This exercise requires an exact copy of each line from the one containing "However, when the" down to the last line below.

........

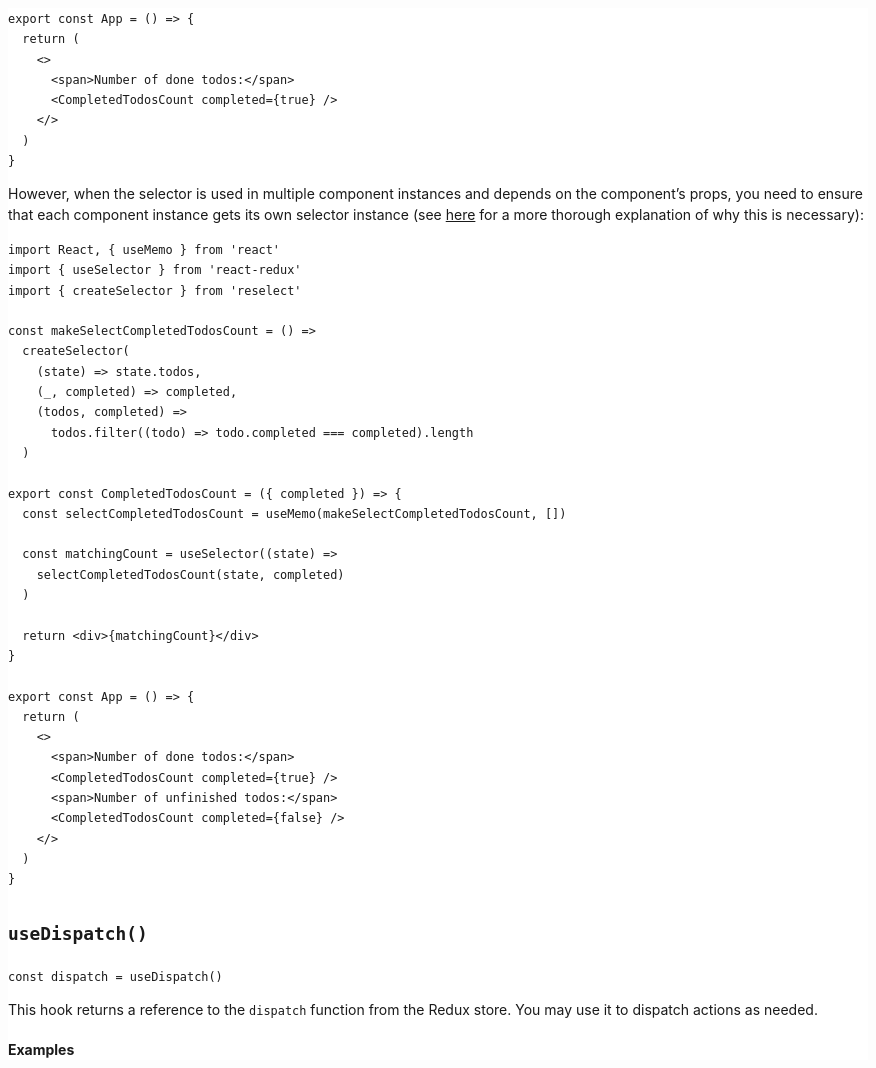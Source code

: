     export const App = () => {
      return (
        <>
          <span>Number of done todos:</span>
          <CompletedTodosCount completed={true} />
        </>
      )
    }

However, when the selector is used in multiple component instances and depends on the component’s props, you need to ensure that each component instance gets its own selector instance (see [here](https://github.com/reduxjs/reselect#accessing-react-props-in-selectors) for a more thorough explanation of why this is necessary):

    import React, { useMemo } from 'react'
    import { useSelector } from 'react-redux'
    import { createSelector } from 'reselect'

    const makeSelectCompletedTodosCount = () =>
      createSelector(
        (state) => state.todos,
        (_, completed) => completed,
        (todos, completed) =>
          todos.filter((todo) => todo.completed === completed).length
      )

    export const CompletedTodosCount = ({ completed }) => {
      const selectCompletedTodosCount = useMemo(makeSelectCompletedTodosCount, [])

      const matchingCount = useSelector((state) =>
        selectCompletedTodosCount(state, completed)
      )

      return <div>{matchingCount}</div>
    }

    export const App = () => {
      return (
        <>
          <span>Number of done todos:</span>
          <CompletedTodosCount completed={true} />
          <span>Number of unfinished todos:</span>
          <CompletedTodosCount completed={false} />
        </>
      )
    }

`useDispatch()`
---------------

    const dispatch = useDispatch()

This hook returns a reference to the `dispatch` function from the Redux store. You may use it to dispatch actions as needed.

#### Examples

........

**RESULT BELOW**
However, when the selector is used in multiple component instances and depends on the component’s props, you need to ensure that each component instance gets its own selector instance (see [here](https://github.com/reduxjs/reselect#accessing-react-props-in-selectors) for a more thorough explanation of why this is necessary):

    import React, { useMemo } from 'react'
    import { useSelector } from 'react-redux'
    import { createSelector } from 'reselect'

    const makeSelectCompletedTodosCount = () =>
      createSelector(
        (state) => state.todos,
        (_, completed) => completed,
        (todos, completed) =>
          todos.filter((todo) => todo.completed === completed).length
      )

    export const CompletedTodosCount = ({ completed }) => {
      const selectCompletedTodosCount = useMemo(makeSelectCompletedTodosCount, [])

      const matchingCount = useSelector((state) =>
        selectCompletedTodosCount(state, completed)
      )

      return <div>{matchingCount}</div>
    }

    export const App = () => {
      return (
        <>
          <span>Number of done todos:</span>
          <CompletedTodosCount completed={true} />
          <span>Number of unfinished todos:</span>
          <CompletedTodosCount completed={false} />
        </>
      )
    }

`useDispatch()`
---------------

    const dispatch = useDispatch()

This hook returns a reference to the `dispatch` function from the Redux store. You may use it to dispatch actions as needed.

#### Examples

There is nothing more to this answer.